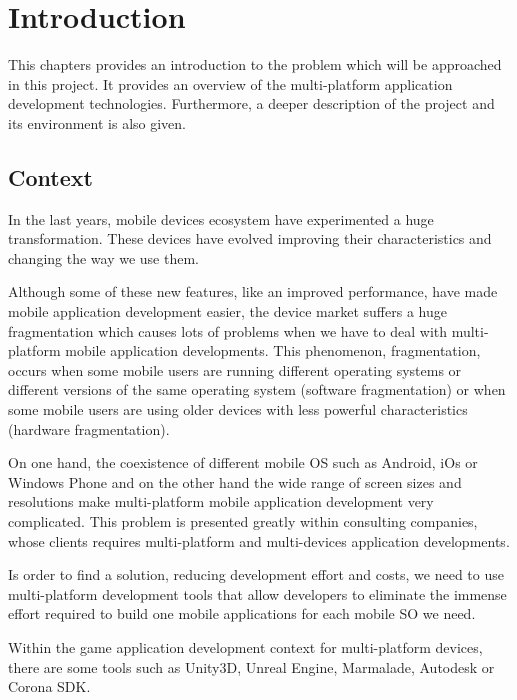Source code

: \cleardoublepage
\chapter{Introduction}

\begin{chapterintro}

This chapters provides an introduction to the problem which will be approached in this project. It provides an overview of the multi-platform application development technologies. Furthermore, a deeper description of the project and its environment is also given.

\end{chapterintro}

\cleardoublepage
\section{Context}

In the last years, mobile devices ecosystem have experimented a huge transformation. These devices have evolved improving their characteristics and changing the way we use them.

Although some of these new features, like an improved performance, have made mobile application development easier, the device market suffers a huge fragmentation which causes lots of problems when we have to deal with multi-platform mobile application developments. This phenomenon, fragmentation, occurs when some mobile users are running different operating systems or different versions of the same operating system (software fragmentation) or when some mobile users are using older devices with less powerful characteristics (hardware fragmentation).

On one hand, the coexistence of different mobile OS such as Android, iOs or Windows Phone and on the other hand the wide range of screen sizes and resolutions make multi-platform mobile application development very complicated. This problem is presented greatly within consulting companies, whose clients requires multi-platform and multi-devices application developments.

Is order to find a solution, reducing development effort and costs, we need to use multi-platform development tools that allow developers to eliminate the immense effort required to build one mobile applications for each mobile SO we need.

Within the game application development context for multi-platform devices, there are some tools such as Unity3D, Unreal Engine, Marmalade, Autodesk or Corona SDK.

===

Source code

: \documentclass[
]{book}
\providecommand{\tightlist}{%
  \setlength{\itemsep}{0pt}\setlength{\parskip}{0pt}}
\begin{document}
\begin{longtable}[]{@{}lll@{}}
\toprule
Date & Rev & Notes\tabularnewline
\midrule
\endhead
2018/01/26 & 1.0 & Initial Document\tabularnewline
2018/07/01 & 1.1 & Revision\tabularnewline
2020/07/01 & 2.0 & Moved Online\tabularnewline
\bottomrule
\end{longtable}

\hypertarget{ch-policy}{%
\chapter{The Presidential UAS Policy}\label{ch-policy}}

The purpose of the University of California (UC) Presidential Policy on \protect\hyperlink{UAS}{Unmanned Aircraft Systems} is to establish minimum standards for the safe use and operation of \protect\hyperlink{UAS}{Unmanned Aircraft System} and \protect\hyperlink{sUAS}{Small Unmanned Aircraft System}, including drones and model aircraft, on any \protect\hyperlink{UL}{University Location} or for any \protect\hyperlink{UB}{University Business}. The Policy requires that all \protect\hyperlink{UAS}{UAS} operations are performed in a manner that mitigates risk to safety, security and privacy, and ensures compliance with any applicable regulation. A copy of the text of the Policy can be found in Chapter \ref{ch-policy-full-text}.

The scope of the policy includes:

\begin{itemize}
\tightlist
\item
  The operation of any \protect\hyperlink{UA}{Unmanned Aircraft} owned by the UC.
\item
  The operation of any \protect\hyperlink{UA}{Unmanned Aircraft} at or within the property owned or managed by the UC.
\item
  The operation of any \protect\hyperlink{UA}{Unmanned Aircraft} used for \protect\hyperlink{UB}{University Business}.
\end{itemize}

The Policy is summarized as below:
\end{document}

===

> [Exercise directions]
Collect each line of the entries that has the word "tools", copying it in full.

> [Response to this exercise]
Is order to find a solution, reducing development effort and costs, we need to use multi-platform development tools that allow developers to eliminate the immense effort required to build one mobile applications for each mobile SO we need.
Within the game application development context for multi-platform devices, there are some tools such as Unity3D, Unreal Engine, Marmalade, Autodesk or Corona SDK.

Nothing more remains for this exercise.